- **INSTRUCTIONS TO FOLLOW**:
Search the records for the string "width", and show each line where it appears.

(Items listed in a dataset)
━━━

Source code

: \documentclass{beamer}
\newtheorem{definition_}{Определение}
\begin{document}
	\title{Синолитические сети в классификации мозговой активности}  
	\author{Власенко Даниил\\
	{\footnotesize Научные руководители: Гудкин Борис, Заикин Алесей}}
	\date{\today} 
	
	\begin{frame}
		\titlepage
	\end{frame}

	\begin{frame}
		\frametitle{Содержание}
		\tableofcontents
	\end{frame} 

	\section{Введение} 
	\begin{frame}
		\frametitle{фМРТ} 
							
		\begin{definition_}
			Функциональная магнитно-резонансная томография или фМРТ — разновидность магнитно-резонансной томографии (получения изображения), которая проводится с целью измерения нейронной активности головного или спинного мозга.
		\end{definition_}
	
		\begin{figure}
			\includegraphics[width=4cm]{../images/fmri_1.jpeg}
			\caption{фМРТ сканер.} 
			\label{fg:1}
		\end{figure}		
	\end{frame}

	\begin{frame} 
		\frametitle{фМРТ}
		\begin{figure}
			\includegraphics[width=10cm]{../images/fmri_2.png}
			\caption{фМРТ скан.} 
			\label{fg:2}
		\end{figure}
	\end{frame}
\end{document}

━━━

- **RESULT OF THE EXERCISE**:
			\includegraphics[width=4cm]{../images/fmri_1.jpeg}
			\includegraphics[width=10cm]{../images/fmri_2.png}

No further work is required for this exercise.